From: Mike Galbraith <efault@gmx.de>
To: Peter Zijlstra <a.p.zijlstra@chello.nl>
Cc: Ingo Molnar <mingo@elte.hu>, Balazs Scheidler <bazsi@balabit.hu>,
linux-kernel@vger.kernel.org, Willy Tarreau <w@1wt.eu>
Subject: Re: [patch] Re: scheduler oddity [bug?]
Date: Mon, 09 Mar 2009 16:30:49 +0100 [thread overview]
Message-ID: <1236612649.6019.38.camel@marge.simson.net> (raw)
In-Reply-To: <1236609711.8389.583.camel@laptop>
On Mon, 2009-03-09 at 15:41 +0100, Peter Zijlstra wrote:
> On Mon, 2009-03-09 at 15:11 +0100, Mike Galbraith wrote:
>
> > > Yes 2* worked fine. Mysql+oltp was my worry spot, being a very affinity
> > > sensitive little <bleep>, but my patchlet didn't cause any trouble, so
> > > this one shouldn't either. I'll do some re-test in any case, and squeak
> > > should anything turn up.
> >
> > Squeak!

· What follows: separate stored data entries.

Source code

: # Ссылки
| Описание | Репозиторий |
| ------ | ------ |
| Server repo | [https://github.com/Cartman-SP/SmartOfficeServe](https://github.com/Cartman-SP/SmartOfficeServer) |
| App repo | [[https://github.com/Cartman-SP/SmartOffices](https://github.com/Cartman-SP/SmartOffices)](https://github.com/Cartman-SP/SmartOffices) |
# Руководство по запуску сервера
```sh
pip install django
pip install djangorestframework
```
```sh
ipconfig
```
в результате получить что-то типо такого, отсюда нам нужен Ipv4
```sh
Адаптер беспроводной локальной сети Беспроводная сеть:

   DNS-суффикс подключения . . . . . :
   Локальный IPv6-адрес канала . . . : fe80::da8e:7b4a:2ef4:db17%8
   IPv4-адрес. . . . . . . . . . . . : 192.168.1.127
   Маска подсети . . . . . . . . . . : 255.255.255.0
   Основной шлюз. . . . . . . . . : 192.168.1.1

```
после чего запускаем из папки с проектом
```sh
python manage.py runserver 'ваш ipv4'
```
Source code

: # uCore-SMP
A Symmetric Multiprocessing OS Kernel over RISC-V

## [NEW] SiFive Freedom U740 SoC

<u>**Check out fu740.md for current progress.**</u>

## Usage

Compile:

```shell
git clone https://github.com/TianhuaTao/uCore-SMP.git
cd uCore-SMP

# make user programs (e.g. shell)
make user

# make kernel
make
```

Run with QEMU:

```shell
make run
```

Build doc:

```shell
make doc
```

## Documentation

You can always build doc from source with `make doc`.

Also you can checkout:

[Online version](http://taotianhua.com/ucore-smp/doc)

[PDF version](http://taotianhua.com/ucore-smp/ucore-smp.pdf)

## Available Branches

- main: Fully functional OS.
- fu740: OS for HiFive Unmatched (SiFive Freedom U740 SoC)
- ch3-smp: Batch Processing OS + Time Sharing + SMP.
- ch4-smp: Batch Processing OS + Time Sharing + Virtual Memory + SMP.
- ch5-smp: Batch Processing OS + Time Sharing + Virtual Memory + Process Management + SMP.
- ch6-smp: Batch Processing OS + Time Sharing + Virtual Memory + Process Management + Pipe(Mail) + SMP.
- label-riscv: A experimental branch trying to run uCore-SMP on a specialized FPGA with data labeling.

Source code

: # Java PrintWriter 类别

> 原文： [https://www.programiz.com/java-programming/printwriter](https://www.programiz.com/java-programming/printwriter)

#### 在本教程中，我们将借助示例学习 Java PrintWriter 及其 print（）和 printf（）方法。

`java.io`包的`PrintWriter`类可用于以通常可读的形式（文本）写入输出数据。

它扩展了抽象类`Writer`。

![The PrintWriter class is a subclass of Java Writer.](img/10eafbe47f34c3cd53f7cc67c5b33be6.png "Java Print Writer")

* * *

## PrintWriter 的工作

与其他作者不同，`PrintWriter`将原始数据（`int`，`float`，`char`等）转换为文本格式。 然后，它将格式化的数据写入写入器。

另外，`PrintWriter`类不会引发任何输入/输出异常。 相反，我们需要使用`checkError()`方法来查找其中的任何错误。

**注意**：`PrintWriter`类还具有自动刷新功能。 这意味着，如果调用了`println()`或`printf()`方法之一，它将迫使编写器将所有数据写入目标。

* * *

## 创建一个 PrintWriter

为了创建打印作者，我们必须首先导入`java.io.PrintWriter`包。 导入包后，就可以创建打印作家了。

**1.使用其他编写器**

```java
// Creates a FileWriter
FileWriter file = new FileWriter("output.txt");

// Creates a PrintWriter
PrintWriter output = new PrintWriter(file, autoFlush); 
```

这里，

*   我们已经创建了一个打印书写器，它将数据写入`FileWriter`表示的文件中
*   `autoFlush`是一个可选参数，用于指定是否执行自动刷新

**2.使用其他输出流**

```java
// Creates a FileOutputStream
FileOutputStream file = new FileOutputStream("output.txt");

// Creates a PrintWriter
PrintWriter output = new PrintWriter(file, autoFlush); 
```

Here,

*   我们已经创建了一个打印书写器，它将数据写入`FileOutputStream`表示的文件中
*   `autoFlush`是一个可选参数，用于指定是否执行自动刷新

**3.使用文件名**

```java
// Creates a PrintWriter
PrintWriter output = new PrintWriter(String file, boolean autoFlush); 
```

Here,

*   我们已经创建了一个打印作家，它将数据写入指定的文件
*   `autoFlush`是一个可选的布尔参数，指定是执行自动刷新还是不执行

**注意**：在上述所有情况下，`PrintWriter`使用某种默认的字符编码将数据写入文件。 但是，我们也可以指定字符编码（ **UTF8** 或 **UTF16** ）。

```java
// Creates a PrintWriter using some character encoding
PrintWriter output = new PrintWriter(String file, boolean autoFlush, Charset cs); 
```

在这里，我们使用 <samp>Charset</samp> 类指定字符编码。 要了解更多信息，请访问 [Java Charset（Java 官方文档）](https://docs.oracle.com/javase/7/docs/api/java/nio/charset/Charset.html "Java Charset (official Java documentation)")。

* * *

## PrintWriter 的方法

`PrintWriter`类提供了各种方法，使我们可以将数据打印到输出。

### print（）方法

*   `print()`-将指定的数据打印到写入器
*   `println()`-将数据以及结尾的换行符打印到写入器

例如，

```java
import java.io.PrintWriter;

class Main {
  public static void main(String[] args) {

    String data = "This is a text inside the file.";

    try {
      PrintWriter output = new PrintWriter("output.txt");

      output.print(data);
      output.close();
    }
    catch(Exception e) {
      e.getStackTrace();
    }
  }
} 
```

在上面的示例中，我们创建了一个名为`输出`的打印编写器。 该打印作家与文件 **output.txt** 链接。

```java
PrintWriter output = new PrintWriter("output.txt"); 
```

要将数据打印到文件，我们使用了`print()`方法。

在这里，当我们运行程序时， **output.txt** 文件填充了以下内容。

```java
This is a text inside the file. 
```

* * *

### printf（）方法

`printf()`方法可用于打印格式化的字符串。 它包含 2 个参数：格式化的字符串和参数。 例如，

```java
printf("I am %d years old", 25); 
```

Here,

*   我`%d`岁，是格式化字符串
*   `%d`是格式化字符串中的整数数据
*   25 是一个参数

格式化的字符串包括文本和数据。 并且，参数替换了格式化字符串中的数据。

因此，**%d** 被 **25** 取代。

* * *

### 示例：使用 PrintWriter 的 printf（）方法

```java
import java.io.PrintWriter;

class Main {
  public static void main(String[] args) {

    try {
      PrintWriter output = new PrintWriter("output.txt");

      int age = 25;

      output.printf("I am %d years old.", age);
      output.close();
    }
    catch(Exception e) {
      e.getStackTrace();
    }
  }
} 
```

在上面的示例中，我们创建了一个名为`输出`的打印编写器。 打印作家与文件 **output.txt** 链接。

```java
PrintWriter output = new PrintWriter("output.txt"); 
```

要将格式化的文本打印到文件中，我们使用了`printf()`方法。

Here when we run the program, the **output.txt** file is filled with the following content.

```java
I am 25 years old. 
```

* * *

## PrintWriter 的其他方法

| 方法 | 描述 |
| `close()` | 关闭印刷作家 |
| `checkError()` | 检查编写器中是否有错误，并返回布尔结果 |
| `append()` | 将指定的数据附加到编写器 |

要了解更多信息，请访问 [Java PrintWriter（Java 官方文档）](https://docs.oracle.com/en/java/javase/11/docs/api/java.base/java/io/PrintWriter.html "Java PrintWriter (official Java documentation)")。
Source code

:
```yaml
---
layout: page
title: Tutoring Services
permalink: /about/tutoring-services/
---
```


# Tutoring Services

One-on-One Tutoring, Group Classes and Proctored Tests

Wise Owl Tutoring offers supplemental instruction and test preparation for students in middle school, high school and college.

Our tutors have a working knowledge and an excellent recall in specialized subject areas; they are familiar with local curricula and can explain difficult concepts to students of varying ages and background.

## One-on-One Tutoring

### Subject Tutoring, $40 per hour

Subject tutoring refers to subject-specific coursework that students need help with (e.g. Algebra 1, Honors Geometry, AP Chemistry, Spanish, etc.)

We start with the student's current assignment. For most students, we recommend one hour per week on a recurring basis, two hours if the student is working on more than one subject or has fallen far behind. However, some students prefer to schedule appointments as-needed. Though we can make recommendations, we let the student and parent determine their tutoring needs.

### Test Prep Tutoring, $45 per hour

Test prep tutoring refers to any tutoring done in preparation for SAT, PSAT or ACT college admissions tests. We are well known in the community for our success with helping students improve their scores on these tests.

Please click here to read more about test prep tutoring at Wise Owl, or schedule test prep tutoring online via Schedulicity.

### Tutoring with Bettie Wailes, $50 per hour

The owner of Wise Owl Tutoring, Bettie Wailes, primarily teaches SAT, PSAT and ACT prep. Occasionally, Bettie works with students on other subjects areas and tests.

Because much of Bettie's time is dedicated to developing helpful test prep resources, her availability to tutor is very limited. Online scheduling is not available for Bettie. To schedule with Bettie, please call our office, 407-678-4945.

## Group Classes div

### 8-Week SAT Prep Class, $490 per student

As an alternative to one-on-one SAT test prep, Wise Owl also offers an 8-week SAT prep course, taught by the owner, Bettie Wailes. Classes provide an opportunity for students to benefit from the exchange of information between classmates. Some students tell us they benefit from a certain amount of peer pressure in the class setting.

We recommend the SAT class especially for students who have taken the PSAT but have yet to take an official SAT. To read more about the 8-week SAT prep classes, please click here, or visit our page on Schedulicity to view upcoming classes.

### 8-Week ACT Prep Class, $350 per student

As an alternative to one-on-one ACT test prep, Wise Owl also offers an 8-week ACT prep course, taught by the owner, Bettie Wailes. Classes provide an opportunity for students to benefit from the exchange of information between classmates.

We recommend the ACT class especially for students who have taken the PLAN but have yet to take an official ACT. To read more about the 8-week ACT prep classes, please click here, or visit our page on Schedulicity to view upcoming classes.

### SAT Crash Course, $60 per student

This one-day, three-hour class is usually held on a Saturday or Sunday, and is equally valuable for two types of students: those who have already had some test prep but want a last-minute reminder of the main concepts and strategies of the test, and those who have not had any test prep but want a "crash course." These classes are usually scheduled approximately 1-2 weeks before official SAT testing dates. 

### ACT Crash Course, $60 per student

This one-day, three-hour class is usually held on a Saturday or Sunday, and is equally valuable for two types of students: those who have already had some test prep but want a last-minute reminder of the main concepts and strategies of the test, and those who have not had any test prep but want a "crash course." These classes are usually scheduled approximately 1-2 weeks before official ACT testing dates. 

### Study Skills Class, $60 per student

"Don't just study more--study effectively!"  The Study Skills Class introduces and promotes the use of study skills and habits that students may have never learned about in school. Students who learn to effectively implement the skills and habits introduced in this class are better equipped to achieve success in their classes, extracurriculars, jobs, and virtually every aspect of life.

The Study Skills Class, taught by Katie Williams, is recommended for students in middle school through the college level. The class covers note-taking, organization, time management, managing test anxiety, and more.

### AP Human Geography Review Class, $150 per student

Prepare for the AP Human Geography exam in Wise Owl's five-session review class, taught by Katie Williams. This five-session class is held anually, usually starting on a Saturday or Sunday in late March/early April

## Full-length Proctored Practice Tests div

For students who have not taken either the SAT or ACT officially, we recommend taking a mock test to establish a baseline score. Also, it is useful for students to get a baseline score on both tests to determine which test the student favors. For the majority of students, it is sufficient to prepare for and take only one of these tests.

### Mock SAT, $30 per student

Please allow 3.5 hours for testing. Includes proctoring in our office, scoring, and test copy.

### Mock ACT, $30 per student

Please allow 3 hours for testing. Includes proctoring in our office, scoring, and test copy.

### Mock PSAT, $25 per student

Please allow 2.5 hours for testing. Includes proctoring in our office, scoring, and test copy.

Didn't even get to mysql+oltp.
> >
> > marge:..local/tmp # netperf -t UDP_STREAM -l 60 -H 127.0.0.1 -- -P 15888,12384 -s 32768 -S 32768 -m 4096
> > UDP UNIDIRECTIONAL SEND TEST from 0.0.0.0 (0.0.0.0) port 15888 AF_INET to 127.0.0.1 (127.0.0.1) port 12384 AF_INET
> > Socket Message Elapsed Messages
> > Size Size Time Okay Errors Throughput
> > bytes bytes secs # # 10^6bits/sec
> >
> > 65536 4096 60.00 5161103 0 2818.65
> > 65536 60.00 5149666 2812.40
> >
> > 6188 root 20 0 1040 544 324 R 100 0.0 0:31.49 0 netperf
> > 6189 root 20 0 1044 260 164 R 48 0.0 0:15.35 3 netserver
> >
> > Hurt, pain, ouch, vs...
> >
> > marge:..local/tmp # netperf -t UDP_STREAM -l 60 -H 127.0.0.1 -T 0,0 -- -P 15888,12384 -s 32768 -S 32768 -m 4096
> > UDP UNIDIRECTIONAL SEND TEST from 0.0.0.0 (0.0.0.0) port 15888 AF_INET to 127.0.0.1 (127.0.0.1) port 12384 AF_INET : cpu bind
> > Socket Message Elapsed Messages
> > Size Size Time Okay Errors Throughput
> > bytes bytes secs # # 10^6bits/sec
> >
> > 65536 4096 60.00 8452028 0 4615.93
> > 65536 60.00 8442945 4610.97
> >
> > Drat.
>
> Bugger, so back to the drawing board it is...
Hm.
CPU utilization wise, this test is similar to pipetest. The major
difference is chunk size. Netperf is waking and being preempted (if on
the same CPU) at a very high rate, so the hog component gets cpu in tiny
chunks, vs hefty chunks for pipetest.
Simply doing the below (will look very familiar) made both netperf and
pipetest happy again, because of that preemption rate. Both start life
wanting to be affine, and due to the switch rate, pipetest becomes
non-affine, but netperf remains affine.
Maybe we should factor in wakeup rate, and whether we're waking many vs
one. Wakeup is tied to data, so there is correlation to potential
cache-miss pain, no?
There is also evidence that your patch did in fact make the right
decision, but that we really REALLY should try to punt to a CPU that
shares a cache if available. Check out the numbers when the netperf
test runs on two CPUs that share cache.
marge:..local/tmp # netperf -t UDP_STREAM -l 60 -H 127.0.0.1 -T 0,1 -- -P 15888,12384 -s 32768 -S 32768 -m 4096
UDP UNIDIRECTIONAL SEND TEST from 0.0.0.0 (0.0.0.0) port 15888 AF_INET to 127.0.0.1 (127.0.0.1) port 12384 AF_INET : cpu bind
Socket Message Elapsed Messages
Size Size Time Okay Errors Throughput
bytes bytes secs # # 10^6bits/sec
65536 4096 60.00 15325632 0 8369.84
65536 60.00 15321176 8367.40
(You can skip the below, nothing new there. Just for completeness;)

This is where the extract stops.